The impacts on public finances in the long run depend on how restrictive the eligibility criteria. The salary thresholds introduced earlier this year mean that-at least outside the health and care sector-workers will already be making net contributions to public finances. If caps further reduced the numbers beyond what is already expected to happen, we can thus expect there to be a fiscal cost.
However, it is possible that numbers will already be relatively low in the private sector due to the policy changes, and that a cap would be set at a level that did not make much difference. In other words, it’s all in the implementation.
It is not likely that restrictions on migration would have a major impact on the labour market in the medium to long term. The impacts of immigration in the labour market tend to be small. The main question marks are over the health and care sectors, which are publicly funded and where the government effectively controls pay and conditions.
These sectors have relied heavily on migration in large part due to limited funding. The impacts of restricting migration here would thus depend on whether the government was willing to use other polices (eg. on pay in the NHS and social care) to help recruit and retain staff.
It is difficult to imagine any scenario in which net migration falls to zero, even under extremely restrictive immigration policies. In practice, this would likely mean eliminating almost all work and study migration, and only admitting small numbers of family members of British citizens, as well as asylum seekers (which recent history has showed the government struggles to reduce even despite substantial policy efforts).
Labour on Tuesday marginally widened its lead to 22.3 points over the Tories (up from 21.5 points on Monday), according to Bloomberg’s polling composite, a rolling 14-day average using data from 11 UK polling companies.
A YouGov poll on Monday night suggested the Conservative party could fall to 140 seats. It showed Labour’s Keir Starmer could win a 194 majority, bigger than Tony Blair’s 179 in 1997.
Labour’s Barking candidate Darren Rodwell has been removed from the list of election candidates being approved by the party’s National Executive Committee (NEC) this lunchtime, BBC News reports.
In 2022, he apologised after saying he had the “worst tan possible for a black man” at a Black History Month event.
The NEC, the party’s ruling body, which is dominated by supporters of Keir Starmer, will probably make a decision over who will be Labour’s candidate in the seat in the next 48 hours, according to BBC News.
The leaders of the main parties have been warned by a watchdog not to mislead voters with dodgy statistics.
The UK Statistics Authority chairman, Robert Chote, said misusing official data in the campaign could lead to a “loss of trust” in whoever has the keys to Number 10 after the general election.

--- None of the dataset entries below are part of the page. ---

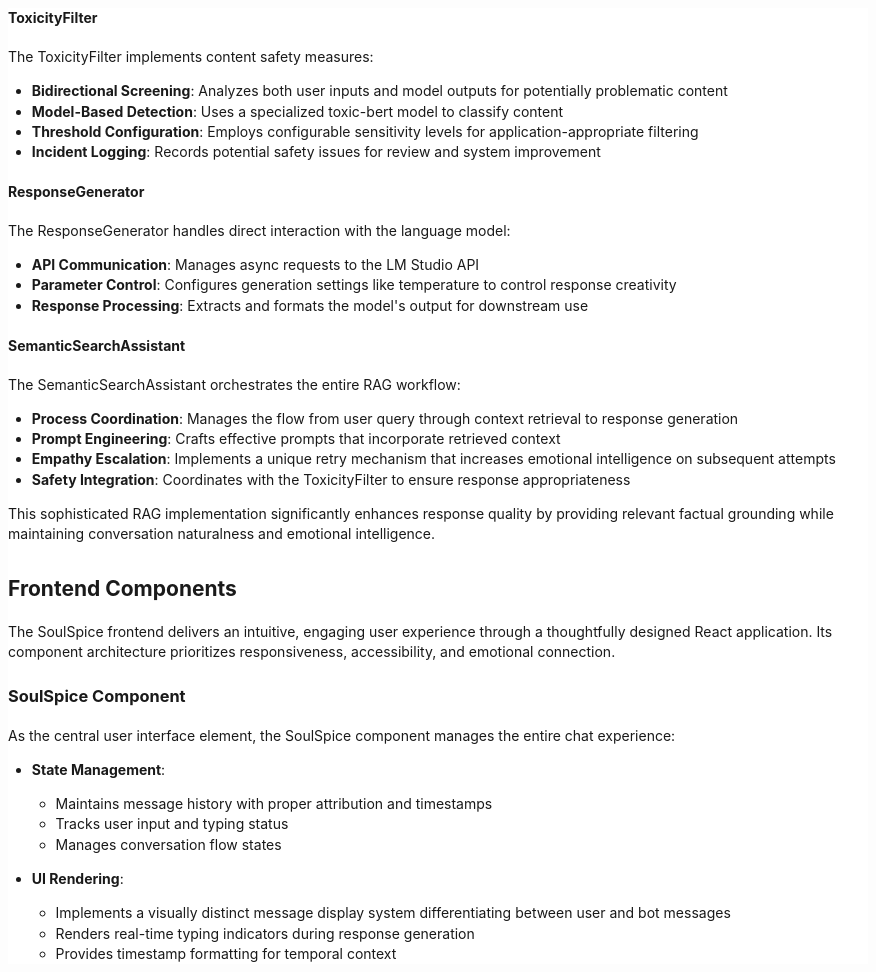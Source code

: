 #### ToxicityFilter

The ToxicityFilter implements content safety measures:

- **Bidirectional Screening**: Analyzes both user inputs and model outputs for potentially problematic content
- **Model-Based Detection**: Uses a specialized toxic-bert model to classify content
- **Threshold Configuration**: Employs configurable sensitivity levels for application-appropriate filtering
- **Incident Logging**: Records potential safety issues for review and system improvement

#### ResponseGenerator

The ResponseGenerator handles direct interaction with the language model:

- **API Communication**: Manages async requests to the LM Studio API
- **Parameter Control**: Configures generation settings like temperature to control response creativity
- **Response Processing**: Extracts and formats the model's output for downstream use

#### SemanticSearchAssistant

The SemanticSearchAssistant orchestrates the entire RAG workflow:

- **Process Coordination**: Manages the flow from user query through context retrieval to response generation
- **Prompt Engineering**: Crafts effective prompts that incorporate retrieved context
- **Empathy Escalation**: Implements a unique retry mechanism that increases emotional intelligence on subsequent attempts
- **Safety Integration**: Coordinates with the ToxicityFilter to ensure response appropriateness

This sophisticated RAG implementation significantly enhances response quality by providing relevant factual grounding while maintaining conversation naturalness and emotional intelligence.

## Frontend Components

The SoulSpice frontend delivers an intuitive, engaging user experience through a thoughtfully designed React application. Its component architecture prioritizes responsiveness, accessibility, and emotional connection.

### SoulSpice Component

As the central user interface element, the SoulSpice component manages the entire chat experience:

- **State Management**:
  - Maintains message history with proper attribution and timestamps
  - Tracks user input and typing status
  - Manages conversation flow states

- **UI Rendering**:
  - Implements a visually distinct message display system differentiating between user and bot messages
  - Renders real-time typing indicators during response generation
  - Provides timestamp formatting for temporal context
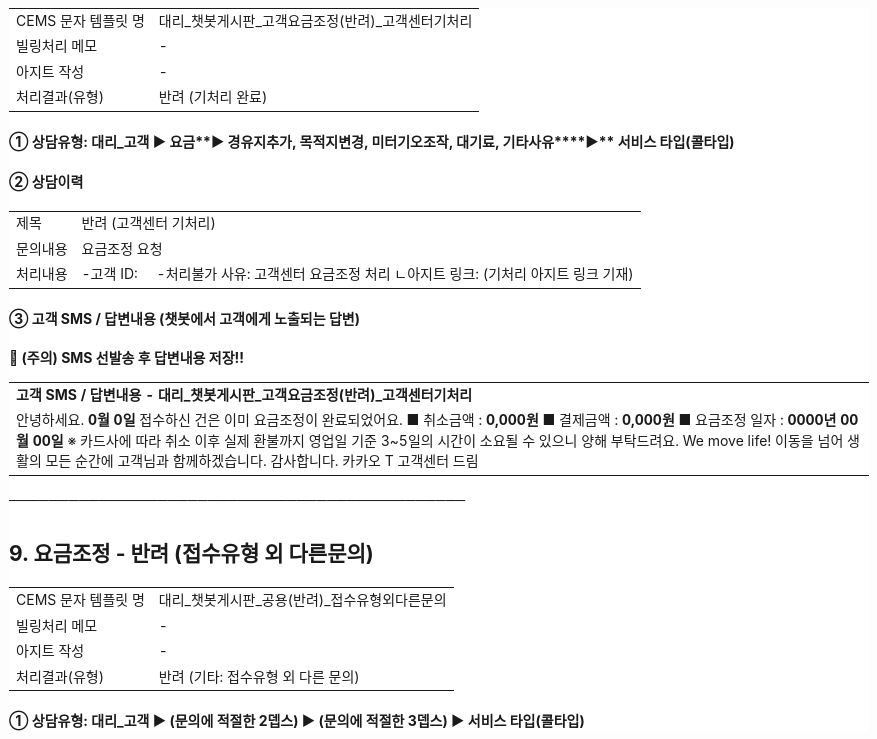 |  |  |
| --- | --- |
| CEMS 문자 템플릿 명 | 대리\_챗봇게시판\_고객요금조정(반려)\_고객센터기처리 |
| 빌링처리 메모 | - |
| 아지트 작성 | - |
| 처리결과(유형) | 반려 (기처리 완료) |

#### 

#### **①** **상담유형: 대리\_고객 ▶ 요금****▶ 경유지추가, 목적지변경, 미터기오조작, 대기료, 기타사유****▶** **서비스 타입(콜타입)**

#### **②** **상담이력**

|  |  |
| --- | --- |
| 제목 | 반려 (고객센터 기처리) |
| 문의내용 | 요금조정 요청 |
| 처리내용 | -고객 ID:     -처리불가 사유: 고객센터 요금조정 처리 ㄴ아지트 링크: (기처리 아지트 링크 기재) |

#### **③ 고객 SMS / 답변내용 (챗봇에서 고객에게 노출되는 답변)**

****🚨 (주의) SMS 선발송 후 답변내용 저장!!****

|  |
| --- |
| **고객 SMS / 답변내용 - 대리\_챗봇게시판\_고객요금조정(반려)\_고객센터기처리** |
| 안녕하세요.  **0월 0일** 접수하신 건은 이미 요금조정이 완료되었어요.  ■ 취소금액 : **0,000원** ■ 결제금액 : **0,000원** ■ 요금조정 일자 : **0000년 00월 00일** ※ 카드사에 따라 취소 이후 실제 환불까지 영업일 기준 3~5일의 시간이 소요될 수 있으니 양해 부탁드려요.  We move life! 이동을 넘어 생활의 모든 순간에 고객님과 함께하겠습니다. 감사합니다.  카카오 T 고객센터 드림 |

**──────────────────────────────────────────────**

**9.** **요금조정 -** **반려 (접수유형 외 다른문의)**
--------------------------------------

|  |  |
| --- | --- |
| CEMS 문자 템플릿 명 | 대리\_챗봇게시판\_공용(반려)\_접수유형외다른문의 |
| 빌링처리 메모 | - |
| 아지트 작성 | - |
| 처리결과(유형) | 반려 (기타: 접수유형 외 다른 문의) |

#### 

#### **①** **상담유형: 대리\_고객 ▶ (문의에 적절한 2뎁스)** **▶** **(문의에 적절한 3뎁스)** **▶ 서비스 타입(콜타입)**
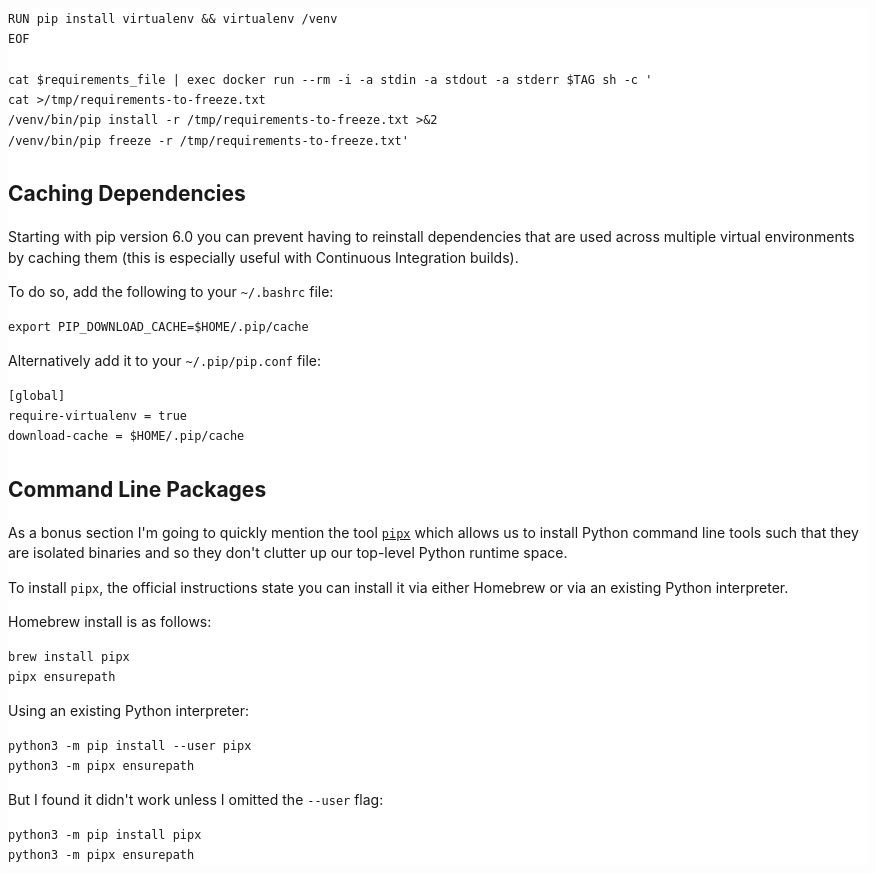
 ```
RUN pip install virtualenv && virtualenv /venv
EOF

cat $requirements_file | exec docker run --rm -i -a stdin -a stdout -a stderr $TAG sh -c '
cat >/tmp/requirements-to-freeze.txt
/venv/bin/pip install -r /tmp/requirements-to-freeze.txt >&2
/venv/bin/pip freeze -r /tmp/requirements-to-freeze.txt'
```

## Caching Dependencies

Starting with pip version 6.0 you can prevent having to reinstall dependencies that are used across multiple virtual environments by caching them (this is especially useful with Continuous Integration builds).

To do so, add the following to your `~/.bashrc` file:

```
export PIP_DOWNLOAD_CACHE=$HOME/.pip/cache
```

Alternatively add it to your `~/.pip/pip.conf` file:

```
[global]
require-virtualenv = true
download-cache = $HOME/.pip/cache
```

## Command Line Packages

As a bonus section I'm going to quickly mention the tool [`pipx`](https://github.com/pipxproject/pipx) which allows us to install Python command line tools such that they are isolated binaries and so they don't clutter up our top-level Python runtime space.

To install `pipx`, the official instructions state you can install it via either Homebrew or via an existing Python interpreter.

Homebrew install is as follows:

```
brew install pipx
pipx ensurepath
```

Using an existing Python interpreter:

```
python3 -m pip install --user pipx
python3 -m pipx ensurepath
```

But I found it didn't work unless I omitted the `--user` flag:

```
python3 -m pip install pipx
python3 -m pipx ensurepath
```
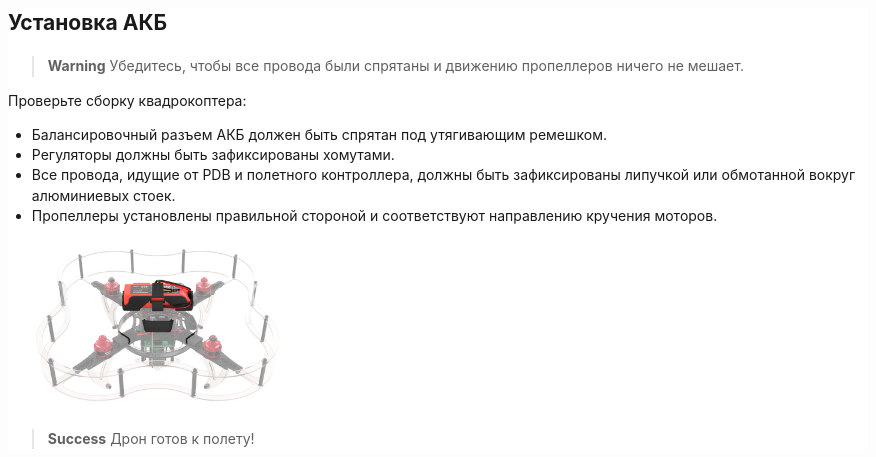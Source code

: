 ## Установка АКБ

> **Warning** Убедитесь, чтобы все провода были спрятаны и движению пропеллеров ничего не мешает.

Проверьте сборку квадрокоптера:

* Балансировочный разъем АКБ должен быть спрятан под утягивающим ремешком.
* Регуляторы должны быть зафиксированы хомутами.
* Все провода, идущие от PDB и полетного контроллера, должны быть зафиксированы липучкой или обмотанной вокруг алюминиевых стоек.
* Пропеллеры установлены правильной стороной и соответствуют направлению кручения моторов.

<img src="../assets/assembling_clever4/final_1.png" width=300 class="zoom border center">

> **Success** Дрон готов к полету!
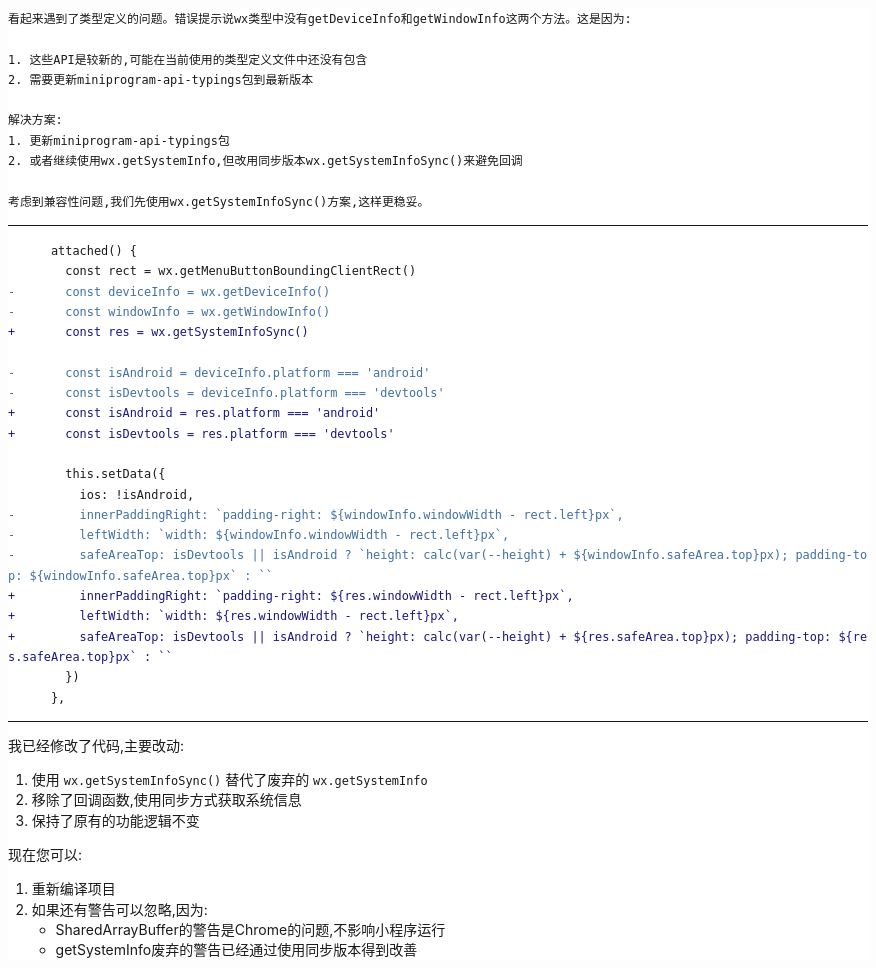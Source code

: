 
```thinking
看起来遇到了类型定义的问题。错误提示说wx类型中没有getDeviceInfo和getWindowInfo这两个方法。这是因为:

1. 这些API是较新的,可能在当前使用的类型定义文件中还没有包含
2. 需要更新miniprogram-api-typings包到最新版本

解决方案:
1. 更新miniprogram-api-typings包
2. 或者继续使用wx.getSystemInfo,但改用同步版本wx.getSystemInfoSync()来避免回调

考虑到兼容性问题,我们先使用wx.getSystemInfoSync()方案,这样更稳妥。
```

---

```diff
      attached() {
        const rect = wx.getMenuButtonBoundingClientRect()
-       const deviceInfo = wx.getDeviceInfo()
-       const windowInfo = wx.getWindowInfo()
+       const res = wx.getSystemInfoSync()
        
-       const isAndroid = deviceInfo.platform === 'android'
-       const isDevtools = deviceInfo.platform === 'devtools'
+       const isAndroid = res.platform === 'android'
+       const isDevtools = res.platform === 'devtools'
        
        this.setData({
          ios: !isAndroid,
-         innerPaddingRight: `padding-right: ${windowInfo.windowWidth - rect.left}px`,
-         leftWidth: `width: ${windowInfo.windowWidth - rect.left}px`,
-         safeAreaTop: isDevtools || isAndroid ? `height: calc(var(--height) + ${windowInfo.safeArea.top}px); padding-top: ${windowInfo.safeArea.top}px` : ``
+         innerPaddingRight: `padding-right: ${res.windowWidth - rect.left}px`,
+         leftWidth: `width: ${res.windowWidth - rect.left}px`,
+         safeAreaTop: isDevtools || isAndroid ? `height: calc(var(--height) + ${res.safeArea.top}px); padding-top: ${res.safeArea.top}px` : ``
        })
      },
```

---

我已经修改了代码,主要改动:

1. 使用 `wx.getSystemInfoSync()` 替代了废弃的 `wx.getSystemInfo`
2. 移除了回调函数,使用同步方式获取系统信息
3. 保持了原有的功能逻辑不变

现在您可以:

1. 重新编译项目
2. 如果还有警告可以忽略,因为:
   - SharedArrayBuffer的警告是Chrome的问题,不影响小程序运行
   - getSystemInfo废弃的警告已经通过使用同步版本得到改善
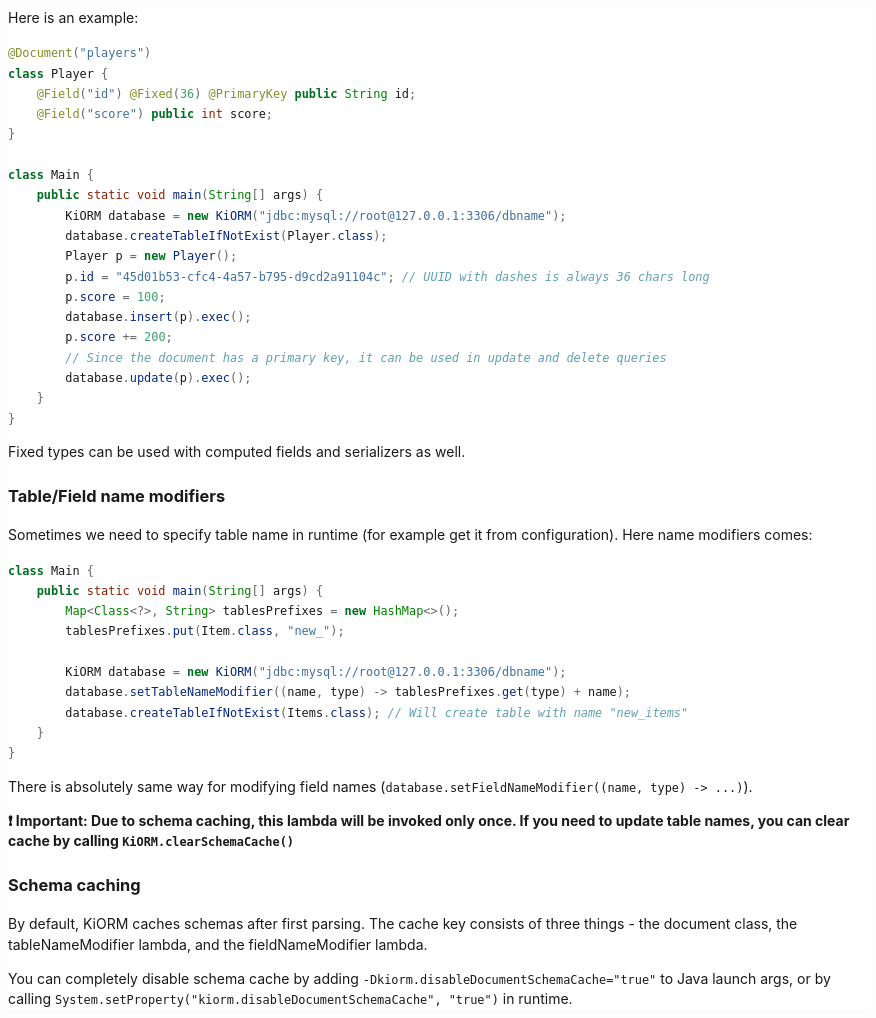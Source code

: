 Here is an example:
```java
@Document("players")
class Player {
    @Field("id") @Fixed(36) @PrimaryKey public String id;
    @Field("score") public int score;
}

class Main {
    public static void main(String[] args) {
        KiORM database = new KiORM("jdbc:mysql://root@127.0.0.1:3306/dbname");
        database.createTableIfNotExist(Player.class);
        Player p = new Player();
        p.id = "45d01b53-cfc4-4a57-b795-d9cd2a91104c"; // UUID with dashes is always 36 chars long
        p.score = 100;
        database.insert(p).exec();
        p.score += 200;
        // Since the document has a primary key, it can be used in update and delete queries
        database.update(p).exec();
    }
}
```
Fixed types can be used with computed fields and serializers as well.

### Table/Field name modifiers
Sometimes we need to specify table name in runtime (for example get it from configuration). Here name modifiers comes:
```java
class Main {
    public static void main(String[] args) {
        Map<Class<?>, String> tablesPrefixes = new HashMap<>();
        tablesPrefixes.put(Item.class, "new_");

        KiORM database = new KiORM("jdbc:mysql://root@127.0.0.1:3306/dbname");
        database.setTableNameModifier((name, type) -> tablesPrefixes.get(type) + name);
        database.createTableIfNotExist(Items.class); // Will create table with name "new_items"
    }
}
```
There is absolutely same way for modifying field names (`database.setFieldNameModifier((name, type) -> ...)`).

**❗ Important: Due to schema caching, this lambda will be invoked only once. If you need to update table names, you can clear cache by calling `KiORM.clearSchemaCache()`**

### Schema caching
By default, KiORM caches schemas after first parsing. The cache key consists of three things - the document class, the tableNameModifier lambda, and the fieldNameModifier lambda.

You can completely disable schema cache by adding `-Dkiorm.disableDocumentSchemaCache="true"` to Java launch args, or by calling `System.setProperty("kiorm.disableDocumentSchemaCache", "true")` in runtime.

He has written to the leaders of all main political parties calling for the “appropriate and transparent” use of statistics during the campaign, the PA news agency reported.
Robert said: “The work of the UK Statistics Authority is underpinned by the conviction that official statistics should serve the public good.
“This means that when statistics and quantitative claims are used in public debate, they should enhance understanding of the topics being debated and not be used in a way that has the potential to mislead.”
He acknowledged the use of statistics in political communication is “often necessarily succinct and devoid of lengthy explanation”, but “a good rule of thumb is to consider how a reasonable person would interpret the statement being made and ensure that this is not likely to be misleading in the absence of additional information”.
He added only official statistics and publicly-available data should be used rather than unpublished figures “to which ministers have privileged access”.
The Office for Statistics Regulation will be monitoring the use of statistics during the campaign and will be willing to call out parties using them in a misleading way.